Tuesday, February 7, 2012

Literary Mystery Novelists—Charles Dickens at 200


February 7, 2012, is the 200th birthday of the great social activist writer and the Shakespeare of the novel, Charles Dickens. Like novelist John Irving, I must say, "I became a writer because I read Charles Dickens." I first picked up A Tale of Two Cities in a library right after I’d turned nine years old. I ran back the next week to load my arms with Dickens’s other novels, and I’ve been reading them again and again ever since. At one time when I was weighing an offer of a fellowship to do a Ph.D. in English, I knew, if I took it, that I would write my dissertation on Dickens and Bleak House or perhaps Our Mutual Friend.

How has this writer remained so popular, revered, and read for almost 200 years? And why am I listing him among literary mystery novelists?

In answer to the second question, many of Dickens’s books were built around a mystery and/or crime—Oliver Twist (full of criminals, a nasty murder, and a mystery), Nicholas Nickleby (riddled with crimes and mysteries), Barnaby Rudge (a murder mystery with an insurrection), Martin Chuzzlewit (multiple murders), Bleak House (murder and the first police detective!), A Tale of Two Cities (crammed with crimes and mysteries), Great Expectations (begins with a jailbreak, loaded with crimes & mysteries), Our Mutual Friend (identity theft and murder), and of course, the unfinished The Mystery of Edwin Drood (plotting for murder, drug addiction, possible murder). Also, Dickens is an author the academic and literary elites have, at times, named too popular to be of literary worth, much as they do with modern mystery writers.

As for the first question, I study Dickens to this day, trying to learn the answer to that. If I knew it, I could perhaps be as great and greatly loved a writer myself. Failing that, I can best answer it with quotes from other writers about Dickens.

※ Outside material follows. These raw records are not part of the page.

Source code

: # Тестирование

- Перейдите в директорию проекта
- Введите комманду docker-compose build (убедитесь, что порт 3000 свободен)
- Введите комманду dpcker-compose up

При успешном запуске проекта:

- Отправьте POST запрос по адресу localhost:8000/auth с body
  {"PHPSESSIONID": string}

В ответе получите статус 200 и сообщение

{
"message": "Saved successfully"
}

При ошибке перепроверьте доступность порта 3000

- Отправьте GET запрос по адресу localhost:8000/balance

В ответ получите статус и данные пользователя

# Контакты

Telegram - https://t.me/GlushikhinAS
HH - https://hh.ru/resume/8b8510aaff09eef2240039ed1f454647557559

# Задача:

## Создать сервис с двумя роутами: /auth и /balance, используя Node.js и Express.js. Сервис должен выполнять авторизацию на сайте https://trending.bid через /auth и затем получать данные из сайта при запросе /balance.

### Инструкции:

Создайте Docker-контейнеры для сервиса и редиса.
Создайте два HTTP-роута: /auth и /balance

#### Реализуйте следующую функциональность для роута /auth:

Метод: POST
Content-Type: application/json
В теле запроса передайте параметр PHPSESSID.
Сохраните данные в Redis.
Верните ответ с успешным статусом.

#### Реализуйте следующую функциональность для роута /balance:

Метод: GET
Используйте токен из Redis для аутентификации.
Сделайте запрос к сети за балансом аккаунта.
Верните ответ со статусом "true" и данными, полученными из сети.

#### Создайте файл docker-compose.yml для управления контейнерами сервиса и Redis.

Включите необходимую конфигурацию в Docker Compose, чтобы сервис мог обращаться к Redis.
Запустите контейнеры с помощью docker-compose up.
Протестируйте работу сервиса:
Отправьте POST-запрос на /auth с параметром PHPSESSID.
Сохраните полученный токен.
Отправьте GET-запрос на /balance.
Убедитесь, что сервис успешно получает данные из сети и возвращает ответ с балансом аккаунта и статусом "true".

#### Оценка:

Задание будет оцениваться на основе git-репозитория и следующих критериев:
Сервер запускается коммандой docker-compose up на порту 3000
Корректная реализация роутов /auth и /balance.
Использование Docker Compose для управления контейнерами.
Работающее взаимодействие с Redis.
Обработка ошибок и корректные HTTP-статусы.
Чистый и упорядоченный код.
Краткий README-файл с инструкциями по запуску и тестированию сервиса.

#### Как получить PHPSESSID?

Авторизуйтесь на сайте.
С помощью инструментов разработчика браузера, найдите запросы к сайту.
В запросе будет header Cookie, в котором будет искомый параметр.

"The reason I love him so deeply is that, having experienced the lower depths, he never ceased, till the day he died, to commit himself, both in his work and in his life, to trying to right the wrongs inflicted by society, above all, perhaps by giving the dispossessed a voice. From the moment he started to write, he spoke for the people, and the people loved him for it, as do I."  — Simon Callow

"I cannot lose the opportunity of saying how much I love and esteem him for what he has taught me through his writings -- and for the genial influence that these writings spread around them wherever they go. Never having seen Boz in the body, we have yet had many a tête-à-tête."  — Walt Whitman

"For all his faults, there is still no one to touch him -- for breadth, for depth (especially in the later novels), for moral seriousness, hilarious comedy, social criticism and for filling a room with characters you suddenly know better than some of your closest friends."  — Katherine Ashenburg

"Books such as ‘Great Expectations’ were part of the great moral revolution which made [Great Britain] prosperous, ordered and civilised.  They are crucial to our civilisation.  Like all great moral books, it makes the reader envy the good characters their goodness, and want to emulate them. It made us recognise the good and the bad in ourselves -- in fact Dickens ceaselessly did this, probably because he was himself struggling all the time against his own cruelty and selfishness, and loathed these things in others."  — Peter Hitchens

“The art of Dickens was the most exquisite of arts: it was the art of enjoying everybody. Dickens, being a very human writer, had to be a very human being; he had his faults and sensibilities in a strong degree; and I do not for a moment maintain that he enjoyed everybody in his daily life. But he enjoyed everybody in his books: and everybody has enjoyed everybody in those books even till to-day.”  — G.K. Chesterton

“Dickens is huge—like the sky. Pick any page of Dickens and it’s immediately recognisable as him, yet he might be doing social satire, or farce, or horror, or a psychological study of a murderer—or any combination of these. He’s always much more than you remember—more playful, more surreal, more campaigning, more sentimental, more Victorian, more good and more bad."  — Susannah Clarke

Thomas Carlyle upon hearing of his death said: “The good, the gentle, high-gifted, ever-friendly, noble Dickens—every inch of him an honest man.” 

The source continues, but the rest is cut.